* [Instructions for the task]:
Find how many lines of the following entries contain "khan". Reply with the number alone.

* [Extracted entries]:
◆ ◆ ◆ ◆ ◆ ◆ ◆

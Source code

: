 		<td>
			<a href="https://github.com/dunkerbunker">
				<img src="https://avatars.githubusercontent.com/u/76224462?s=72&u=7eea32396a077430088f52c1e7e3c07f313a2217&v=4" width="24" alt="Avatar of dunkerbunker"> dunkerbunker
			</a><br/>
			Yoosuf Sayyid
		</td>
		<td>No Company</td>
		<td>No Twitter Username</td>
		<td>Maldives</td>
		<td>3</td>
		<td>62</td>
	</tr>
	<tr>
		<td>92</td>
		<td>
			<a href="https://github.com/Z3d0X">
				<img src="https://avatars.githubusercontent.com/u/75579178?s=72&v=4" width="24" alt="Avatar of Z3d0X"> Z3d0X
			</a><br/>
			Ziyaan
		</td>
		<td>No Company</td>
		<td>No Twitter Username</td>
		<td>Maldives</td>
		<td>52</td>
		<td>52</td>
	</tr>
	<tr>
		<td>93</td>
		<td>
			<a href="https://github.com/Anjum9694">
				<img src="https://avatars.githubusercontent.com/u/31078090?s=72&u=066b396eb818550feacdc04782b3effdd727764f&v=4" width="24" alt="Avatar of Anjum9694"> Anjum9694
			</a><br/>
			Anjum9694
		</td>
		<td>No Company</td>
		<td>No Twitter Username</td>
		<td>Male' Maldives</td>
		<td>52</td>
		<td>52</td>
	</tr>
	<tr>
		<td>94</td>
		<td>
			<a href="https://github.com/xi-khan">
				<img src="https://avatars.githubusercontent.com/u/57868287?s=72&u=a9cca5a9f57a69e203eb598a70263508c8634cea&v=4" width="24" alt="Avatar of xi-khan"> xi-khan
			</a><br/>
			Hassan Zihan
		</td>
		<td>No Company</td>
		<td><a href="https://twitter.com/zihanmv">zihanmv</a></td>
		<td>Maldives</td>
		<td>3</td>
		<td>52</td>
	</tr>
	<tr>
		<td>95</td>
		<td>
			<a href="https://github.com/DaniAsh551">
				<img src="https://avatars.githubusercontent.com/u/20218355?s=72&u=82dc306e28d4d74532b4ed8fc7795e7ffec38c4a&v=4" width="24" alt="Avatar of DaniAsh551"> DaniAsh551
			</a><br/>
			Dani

◆ ◆ ◆ ◆ ◆ ◆ ◆

* [Result]:
2